Bring Me The Horizon : notre avis sur l'album "Amo" avant leur concert à Montréal !

La formation menée par Oli Sykes livre un sixième opus dangereusement déstabilisant ! 


Il est donc là, le nouvel album de Bring Me The Horizon intitulé Amo. Un disque qui n’a cessé de faire couler de l’encre et d’alimenter les discussions depuis le terme de l’exploitation commerciale de That’s The Spirit, son prédécesseur, dévoilé en 2015. Depuis plus de trois ans, au fil des déclarations de ses membres et plus particulièrement de son frontman Oli Sykes, médias et fans ne cessaient de spéculer sur la position qu’allait adopter ce nouveau projet, arc-bouté entre la volonté de conquérir le marché mainstream et d’explorer - encore - de nouveaux horizons musicaux. Notre analyse dangereuse d’un recueil qui l’est tout autant…

Une écoute vraiment déstabilisante…

L’introduction quasi-instrumentale du disque - intitulée “I Apologize If You Feel Something” - nous plonge directement dans le bain : ce nouveau Bring Me The Horizon sera électronique ou ne sera pas. Passons les déceptions rock - nu-metal “Mantra” et Wonderful Life” - que je vous explique en détails ici - et la présence malheureusement anecdotique de Dani Filth, “Nihilist Blues” est le premier track a vraiment déstabiliser l’auditeur avec cette couleur dark-club acide-pop qui nous fait friser l’hydrocution. La présence de la chanteuse électro-pop canadienne - passée par Montréal - Grimes est plutôt cohérente dans l’esprit du titre. La seconde décharge vient, à mon sens, du titre “Why You Gotta Kick Me When I’m Down” : sombre, avec un solide squelette électronique ; Oli l’adresse à toutes les personnes qui le provoquaient, sur les réseaux sociaux, quand le chanteur étaient encore en proie à ses démons - pas certain qu’ils aient disparus cela dit. En fin d’écoute, c’est le costaud “Heavy Metal” qui agite la boussole avec son atmosphère indus - urgente, en bref : Heavy et son ossature rythmique aussi expérimentale qu’hypnotique. D’amour il est effectivement question : Bring Me The Horizon flirte dangereusement avec d’autres registres…

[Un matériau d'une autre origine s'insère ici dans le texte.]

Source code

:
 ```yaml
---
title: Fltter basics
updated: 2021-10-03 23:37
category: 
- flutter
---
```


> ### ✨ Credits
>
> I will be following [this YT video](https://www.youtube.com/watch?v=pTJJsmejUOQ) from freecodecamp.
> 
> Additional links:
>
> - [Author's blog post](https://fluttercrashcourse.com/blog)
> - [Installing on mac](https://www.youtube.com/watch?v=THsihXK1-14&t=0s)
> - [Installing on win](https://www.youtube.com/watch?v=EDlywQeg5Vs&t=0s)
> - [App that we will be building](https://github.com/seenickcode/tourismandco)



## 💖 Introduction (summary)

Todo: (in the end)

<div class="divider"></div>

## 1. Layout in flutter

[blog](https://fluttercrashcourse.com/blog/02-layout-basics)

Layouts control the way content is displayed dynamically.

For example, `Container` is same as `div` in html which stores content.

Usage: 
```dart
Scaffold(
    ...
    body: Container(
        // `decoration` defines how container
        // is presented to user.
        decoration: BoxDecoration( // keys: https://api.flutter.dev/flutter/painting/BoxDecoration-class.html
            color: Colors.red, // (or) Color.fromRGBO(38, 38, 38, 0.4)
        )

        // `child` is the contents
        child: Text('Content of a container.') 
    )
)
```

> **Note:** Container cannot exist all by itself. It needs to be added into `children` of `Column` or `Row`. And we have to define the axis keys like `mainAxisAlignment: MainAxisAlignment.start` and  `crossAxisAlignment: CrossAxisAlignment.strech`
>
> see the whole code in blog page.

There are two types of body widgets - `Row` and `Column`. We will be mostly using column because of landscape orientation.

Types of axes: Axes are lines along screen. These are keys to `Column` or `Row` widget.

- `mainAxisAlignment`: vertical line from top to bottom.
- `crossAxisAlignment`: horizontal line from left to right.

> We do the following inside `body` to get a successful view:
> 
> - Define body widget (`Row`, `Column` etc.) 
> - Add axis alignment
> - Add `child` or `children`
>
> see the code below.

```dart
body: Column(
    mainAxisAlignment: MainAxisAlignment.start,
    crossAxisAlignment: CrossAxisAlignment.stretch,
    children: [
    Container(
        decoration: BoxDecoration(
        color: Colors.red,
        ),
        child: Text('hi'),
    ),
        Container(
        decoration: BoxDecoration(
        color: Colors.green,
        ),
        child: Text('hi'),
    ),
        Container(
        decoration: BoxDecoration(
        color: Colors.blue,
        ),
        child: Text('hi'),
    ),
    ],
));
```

Mais une identité textuelle affirmée !

La vraie constante du parcours Bring Me The Horizon, c’est l’écriture d’Oli Sykes. S’il est des musiciens, des rappeurs, ou des chanteurs qui sont - quoi qu’on en dise - considérés comme de vrais Hommes De Lettres, Oli en fait partie avec cette plume singulière, férue de métaphores pour expliquer les sentiments les plus sombres de l’Humain et plus particulièrement de son auteur. C’est en partie ce qui explique que beaucoup donnent - ça se discute - l’étiquette “Goth Pop” ou “Dark Pop” à la formation britannique. Des textes comme “Mantra” ou “Medicine” sont de vrais modèles du genre dans leurs portraits du culte ou du toxique. Amo, disque conceptuel autour de l’Amour ne pouvait lui fournir meilleur sujet pour écrire…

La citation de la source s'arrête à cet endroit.